- Born: August 7, 1916 Berlin, German Empire
- Died: January 4, 1977 (aged 60) Virgin Islands
- Education: University of Basel Harvard University
- Known for: Double dissociation, Corollary discharge hypothesis
- Spouse: Marianne Liepe
- Children: Andreas; Christopher;

= Hans-Lukas Teuber =

German-American psychologist (1916–1977)

Hans-Lukas Teuber (August 7, 1916 – January 4, 1977) was a professor of psychology and head of the psychology department at Massachusetts Institute of Technology. He was one of the founders of neuropsychology and studied perception. He coined the term double dissociation. He also introduced the "Corollary Discharge" hypothesis. He gave the classic definition of agnosia as "a normal percept stripped of its meaning".

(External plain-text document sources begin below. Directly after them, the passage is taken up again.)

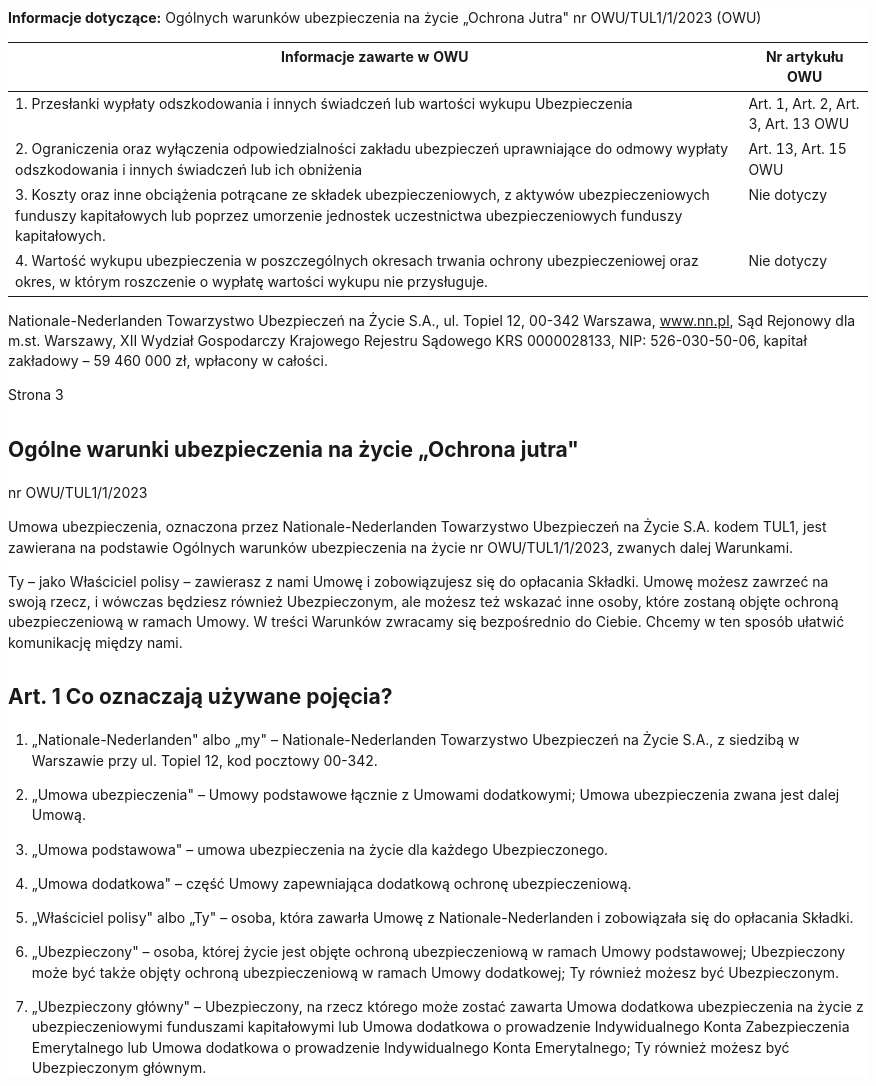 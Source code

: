 **Informacje dotyczące:**
Ogólnych warunków ubezpieczenia na życie „Ochrona Jutra" nr OWU/TUL1/1/2023 (OWU)

| Informacje zawarte w OWU                                                                                                                                                                                       | Nr artykułu OWU                     |
| -------------------------------------------------------------------------------------------------------------------------------------------------------------------------------------------------------------- | ----------------------------------- |
| 1. Przesłanki wypłaty odszkodowania i innych świadczeń lub wartości wykupu Ubezpieczenia                                                                                                                       | Art. 1, Art. 2, Art. 3, Art. 13 OWU |
| 2. Ograniczenia oraz wyłączenia odpowiedzialności zakładu ubezpieczeń uprawniające do odmowy wypłaty odszkodowania i innych świadczeń lub ich obniżenia                                                        | Art. 13, Art. 15 OWU                |
| 3. Koszty oraz inne obciążenia potrącane ze składek ubezpieczeniowych, z aktywów ubezpieczeniowych funduszy kapitałowych lub poprzez umorzenie jednostek uczestnictwa ubezpieczeniowych funduszy kapitałowych. | Nie dotyczy                         |
| 4. Wartość wykupu ubezpieczenia w poszczególnych okresach trwania ochrony ubezpieczeniowej oraz okres, w którym roszczenie o wypłatę wartości wykupu nie przysługuje.                                          | Nie dotyczy                         |

Nationale-Nederlanden Towarzystwo Ubezpieczeń na Życie S.A., ul. Topiel 12, 00-342 Warszawa, www.nn.pl,
Sąd Rejonowy dla m.st. Warszawy, XII Wydział Gospodarczy Krajowego Rejestru Sądowego KRS 0000028133,
NIP: 526-030-50-06, kapitał zakładowy – 59 460 000 zł, wpłacony w całości.

Strona 3

## Ogólne warunki ubezpieczenia na życie „Ochrona jutra"

nr OWU/TUL1/1/2023

Umowa ubezpieczenia, oznaczona przez Nationale-Nederlanden Towarzystwo Ubezpieczeń na Życie S.A. kodem TUL1, jest zawierana na podstawie Ogólnych warunków ubezpieczenia na życie nr OWU/TUL1/1/2023, zwanych dalej Warunkami.

Ty – jako Właściciel polisy – zawierasz z nami Umowę i zobowiązujesz się do opłacania Składki. Umowę możesz zawrzeć na swoją rzecz, i wówczas będziesz również Ubezpieczonym, ale możesz też wskazać inne osoby, które zostaną objęte ochroną ubezpieczeniową w ramach Umowy. W treści Warunków zwracamy się bezpośrednio do Ciebie. Chcemy w ten sposób ułatwić komunikację między nami.

## Art. 1 Co oznaczają używane pojęcia?

1. „Nationale-Nederlanden" albo „my" – Nationale-Nederlanden Towarzystwo Ubezpieczeń na Życie S.A., z siedzibą w Warszawie przy ul. Topiel 12, kod pocztowy 00-342.

2. „Umowa ubezpieczenia" – Umowy podstawowe łącznie z Umowami dodatkowymi; Umowa ubezpieczenia zwana jest dalej Umową.

3. „Umowa podstawowa" – umowa ubezpieczenia na życie dla każdego Ubezpieczonego.

4. „Umowa dodatkowa" – część Umowy zapewniająca dodatkową ochronę ubezpieczeniową.

5. „Właściciel polisy" albo „Ty" – osoba, która zawarła Umowę z Nationale-Nederlanden i zobowiązała się do opłacania Składki.

6. „Ubezpieczony" – osoba, której życie jest objęte ochroną ubezpieczeniową w ramach Umowy podstawowej; Ubezpieczony może być także objęty ochroną ubezpieczeniową w ramach Umowy dodatkowej; Ty również możesz być Ubezpieczonym.

7. „Ubezpieczony główny" – Ubezpieczony, na rzecz którego może zostać zawarta Umowa dodatkowa ubezpieczenia na życie z ubezpieczeniowymi funduszami kapitałowymi lub Umowa dodatkowa o prowadzenie Indywidualnego Konta Zabezpieczenia Emerytalnego lub Umowa dodatkowa o prowadzenie Indywidualnego Konta Emerytalnego; Ty również możesz być Ubezpieczonym głównym.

He was the recipient of the Karl Spencer Lashley Award in 1966.

==Biography==
He was born in Berlin on August 7, 1916. He studied at the French College in Berlin and at the University of Basel in Switzerland (1935-1939). He immigrated to the United States in 1941 and in August of the same year married Marianne Liepe. In 1947, he earned his PhD in social psychology at Harvard University, under the mentorship of Gordon Allport. His thesis studied the efficacy of psychiatric treatments on delinquent adolescents. After graduating, his early work was in San Diego with neurologist Morris Bender.

While living in Dobbs Ferry, New York from 1946 to 1961, he headed the Psychophysiology Lab at the New York University-Bellevue Medical Center. His work focused on assessing brain injuries from World War II veterans, with a focus on the effects of frontal lobe injury. From this research, he introduced the "corollary discharge" hypothesis, which says that the frontal lobe is involved in the anticipation of movement.

In 1960, Teuber moved to Massachusetts to start a Department of Psychology at MIT after previous attempts had failed. Today, it is known as the Department of Brain and Cognitive Sciences. He hired Jerry Fodor, Thomas Bever, and Merrill Garrett. At MIT, he was one of the researchers who studied the case of H.M.

He died in a sailing accident in the Virgin Islands.